→ **WORK REQUEST**
Exact copies of all the records are to be output.

→ **RECORDS**
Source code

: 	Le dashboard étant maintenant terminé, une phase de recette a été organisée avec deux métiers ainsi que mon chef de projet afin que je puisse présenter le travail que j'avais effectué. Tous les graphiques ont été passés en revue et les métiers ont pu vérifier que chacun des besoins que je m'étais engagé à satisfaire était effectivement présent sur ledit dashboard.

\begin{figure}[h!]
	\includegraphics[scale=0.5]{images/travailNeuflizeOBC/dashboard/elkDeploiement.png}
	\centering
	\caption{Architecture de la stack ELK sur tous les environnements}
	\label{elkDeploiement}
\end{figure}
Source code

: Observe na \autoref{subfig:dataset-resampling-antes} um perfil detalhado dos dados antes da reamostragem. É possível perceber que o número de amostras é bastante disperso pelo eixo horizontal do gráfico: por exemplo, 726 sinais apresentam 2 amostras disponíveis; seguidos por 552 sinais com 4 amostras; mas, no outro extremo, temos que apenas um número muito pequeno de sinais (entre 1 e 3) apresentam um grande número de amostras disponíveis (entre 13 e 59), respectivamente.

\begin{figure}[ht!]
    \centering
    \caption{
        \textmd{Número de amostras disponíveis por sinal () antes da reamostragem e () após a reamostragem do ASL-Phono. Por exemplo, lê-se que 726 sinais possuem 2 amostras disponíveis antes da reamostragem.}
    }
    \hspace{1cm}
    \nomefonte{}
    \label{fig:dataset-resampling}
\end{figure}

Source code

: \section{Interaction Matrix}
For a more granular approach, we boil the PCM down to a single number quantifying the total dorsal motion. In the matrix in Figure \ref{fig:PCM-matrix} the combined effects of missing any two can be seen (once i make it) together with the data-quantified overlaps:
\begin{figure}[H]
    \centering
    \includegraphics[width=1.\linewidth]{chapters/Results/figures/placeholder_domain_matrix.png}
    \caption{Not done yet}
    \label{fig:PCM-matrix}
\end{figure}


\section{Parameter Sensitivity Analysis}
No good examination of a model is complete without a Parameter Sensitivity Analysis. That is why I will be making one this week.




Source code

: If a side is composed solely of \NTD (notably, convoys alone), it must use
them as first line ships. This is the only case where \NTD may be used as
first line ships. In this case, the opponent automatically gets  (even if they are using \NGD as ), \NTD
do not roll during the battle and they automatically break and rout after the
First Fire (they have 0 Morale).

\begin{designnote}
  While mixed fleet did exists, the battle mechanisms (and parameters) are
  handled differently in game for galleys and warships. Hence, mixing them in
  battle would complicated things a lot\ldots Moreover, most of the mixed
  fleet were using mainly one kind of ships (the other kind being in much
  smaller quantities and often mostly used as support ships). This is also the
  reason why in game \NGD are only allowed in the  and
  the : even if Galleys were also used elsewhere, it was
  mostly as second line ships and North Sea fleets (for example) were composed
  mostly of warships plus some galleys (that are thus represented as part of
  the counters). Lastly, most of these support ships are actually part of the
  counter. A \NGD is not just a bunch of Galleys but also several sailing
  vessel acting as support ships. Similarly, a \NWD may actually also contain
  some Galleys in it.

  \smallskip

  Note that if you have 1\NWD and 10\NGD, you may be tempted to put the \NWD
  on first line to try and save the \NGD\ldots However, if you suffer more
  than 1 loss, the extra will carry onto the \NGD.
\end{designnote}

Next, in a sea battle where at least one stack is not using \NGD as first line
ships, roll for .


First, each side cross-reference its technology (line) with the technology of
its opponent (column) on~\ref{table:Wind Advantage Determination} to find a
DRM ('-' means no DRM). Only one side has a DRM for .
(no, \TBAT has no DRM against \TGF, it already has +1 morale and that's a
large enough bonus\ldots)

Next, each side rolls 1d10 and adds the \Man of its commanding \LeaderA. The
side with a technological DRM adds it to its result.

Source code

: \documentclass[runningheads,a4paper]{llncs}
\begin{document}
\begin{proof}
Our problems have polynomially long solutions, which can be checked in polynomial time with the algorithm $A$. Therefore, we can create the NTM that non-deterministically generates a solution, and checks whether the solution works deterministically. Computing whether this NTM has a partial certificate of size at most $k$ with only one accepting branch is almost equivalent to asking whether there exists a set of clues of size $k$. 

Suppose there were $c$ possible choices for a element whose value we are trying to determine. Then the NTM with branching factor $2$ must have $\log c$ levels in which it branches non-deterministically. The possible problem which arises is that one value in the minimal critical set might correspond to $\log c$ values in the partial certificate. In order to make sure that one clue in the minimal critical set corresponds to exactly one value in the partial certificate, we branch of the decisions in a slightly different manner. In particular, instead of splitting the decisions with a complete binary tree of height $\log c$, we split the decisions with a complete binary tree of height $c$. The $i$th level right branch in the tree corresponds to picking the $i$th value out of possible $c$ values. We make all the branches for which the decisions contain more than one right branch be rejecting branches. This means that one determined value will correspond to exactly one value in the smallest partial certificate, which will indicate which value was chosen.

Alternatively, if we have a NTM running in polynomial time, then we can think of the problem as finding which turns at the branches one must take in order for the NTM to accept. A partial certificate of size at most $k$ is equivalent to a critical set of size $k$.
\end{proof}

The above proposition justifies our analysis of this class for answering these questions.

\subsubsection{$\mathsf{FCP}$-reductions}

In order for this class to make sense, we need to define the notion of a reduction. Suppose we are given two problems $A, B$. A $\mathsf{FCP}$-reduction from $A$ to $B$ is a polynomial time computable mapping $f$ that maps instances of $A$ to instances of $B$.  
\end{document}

→ **RESPONSE**
Source code

: 	Le dashboard étant maintenant terminé, une phase de recette a été organisée avec deux métiers ainsi que mon chef de projet afin que je puisse présenter le travail que j'avais effectué. Tous les graphiques ont été passés en revue et les métiers ont pu vérifier que chacun des besoins que je m'étais engagé à satisfaire était effectivement présent sur ledit dashboard.

\begin{figure}[h!]
	\includegraphics[scale=0.5]{images/travailNeuflizeOBC/dashboard/elkDeploiement.png}
	\centering
	\caption{Architecture de la stack ELK sur tous les environnements}
	\label{elkDeploiement}
\end{figure}
Source code

: Observe na \autoref{subfig:dataset-resampling-antes} um perfil detalhado dos dados antes da reamostragem. É possível perceber que o número de amostras é bastante disperso pelo eixo horizontal do gráfico: por exemplo, 726 sinais apresentam 2 amostras disponíveis; seguidos por 552 sinais com 4 amostras; mas, no outro extremo, temos que apenas um número muito pequeno de sinais (entre 1 e 3) apresentam um grande número de amostras disponíveis (entre 13 e 59), respectivamente.

\begin{figure}[ht!]
    \centering
    \caption{
        \textmd{Número de amostras disponíveis por sinal () antes da reamostragem e () após a reamostragem do ASL-Phono. Por exemplo, lê-se que 726 sinais possuem 2 amostras disponíveis antes da reamostragem.}
    }
    \hspace{1cm}
    \nomefonte{}
    \label{fig:dataset-resampling}
\end{figure}

Source code

: \section{Interaction Matrix}
For a more granular approach, we boil the PCM down to a single number quantifying the total dorsal motion. In the matrix in Figure \ref{fig:PCM-matrix} the combined effects of missing any two can be seen (once i make it) together with the data-quantified overlaps:
\begin{figure}[H]
    \centering
    \includegraphics[width=1.\linewidth]{chapters/Results/figures/placeholder_domain_matrix.png}
    \caption{Not done yet}
    \label{fig:PCM-matrix}
\end{figure}


\section{Parameter Sensitivity Analysis}
No good examination of a model is complete without a Parameter Sensitivity Analysis. That is why I will be making one this week.




Source code

: If a side is composed solely of \NTD (notably, convoys alone), it must use
them as first line ships. This is the only case where \NTD may be used as
first line ships. In this case, the opponent automatically gets  (even if they are using \NGD as ), \NTD
do not roll during the battle and they automatically break and rout after the
First Fire (they have 0 Morale).

\begin{designnote}
  While mixed fleet did exists, the battle mechanisms (and parameters) are
  handled differently in game for galleys and warships. Hence, mixing them in
  battle would complicated things a lot\ldots Moreover, most of the mixed
  fleet were using mainly one kind of ships (the other kind being in much
  smaller quantities and often mostly used as support ships). This is also the
  reason why in game \NGD are only allowed in the  and
  the : even if Galleys were also used elsewhere, it was
  mostly as second line ships and North Sea fleets (for example) were composed
  mostly of warships plus some galleys (that are thus represented as part of
  the counters). Lastly, most of these support ships are actually part of the
  counter. A \NGD is not just a bunch of Galleys but also several sailing
  vessel acting as support ships. Similarly, a \NWD may actually also contain
  some Galleys in it.

  \smallskip

  Note that if you have 1\NWD and 10\NGD, you may be tempted to put the \NWD
  on first line to try and save the \NGD\ldots However, if you suffer more
  than 1 loss, the extra will carry onto the \NGD.
\end{designnote}

Next, in a sea battle where at least one stack is not using \NGD as first line
ships, roll for .


First, each side cross-reference its technology (line) with the technology of
its opponent (column) on~\ref{table:Wind Advantage Determination} to find a
DRM ('-' means no DRM). Only one side has a DRM for .
(no, \TBAT has no DRM against \TGF, it already has +1 morale and that's a
large enough bonus\ldots)

Next, each side rolls 1d10 and adds the \Man of its commanding \LeaderA. The
side with a technological DRM adds it to its result.

Source code

: \documentclass[runningheads,a4paper]{llncs}
\begin{document}
\begin{proof}
Our problems have polynomially long solutions, which can be checked in polynomial time with the algorithm $A$. Therefore, we can create the NTM that non-deterministically generates a solution, and checks whether the solution works deterministically. Computing whether this NTM has a partial certificate of size at most $k$ with only one accepting branch is almost equivalent to asking whether there exists a set of clues of size $k$. 

Suppose there were $c$ possible choices for a element whose value we are trying to determine. Then the NTM with branching factor $2$ must have $\log c$ levels in which it branches non-deterministically. The possible problem which arises is that one value in the minimal critical set might correspond to $\log c$ values in the partial certificate. In order to make sure that one clue in the minimal critical set corresponds to exactly one value in the partial certificate, we branch of the decisions in a slightly different manner. In particular, instead of splitting the decisions with a complete binary tree of height $\log c$, we split the decisions with a complete binary tree of height $c$. The $i$th level right branch in the tree corresponds to picking the $i$th value out of possible $c$ values. We make all the branches for which the decisions contain more than one right branch be rejecting branches. This means that one determined value will correspond to exactly one value in the smallest partial certificate, which will indicate which value was chosen.

Alternatively, if we have a NTM running in polynomial time, then we can think of the problem as finding which turns at the branches one must take in order for the NTM to accept. A partial certificate of size at most $k$ is equivalent to a critical set of size $k$.
\end{proof}

The above proposition justifies our analysis of this class for answering these questions.

\subsubsection{$\mathsf{FCP}$-reductions}

In order for this class to make sense, we need to define the notion of a reduction. Suppose we are given two problems $A, B$. A $\mathsf{FCP}$-reduction from $A$ to $B$ is a polynomial time computable mapping $f$ that maps instances of $A$ to instances of $B$.  
\end{document}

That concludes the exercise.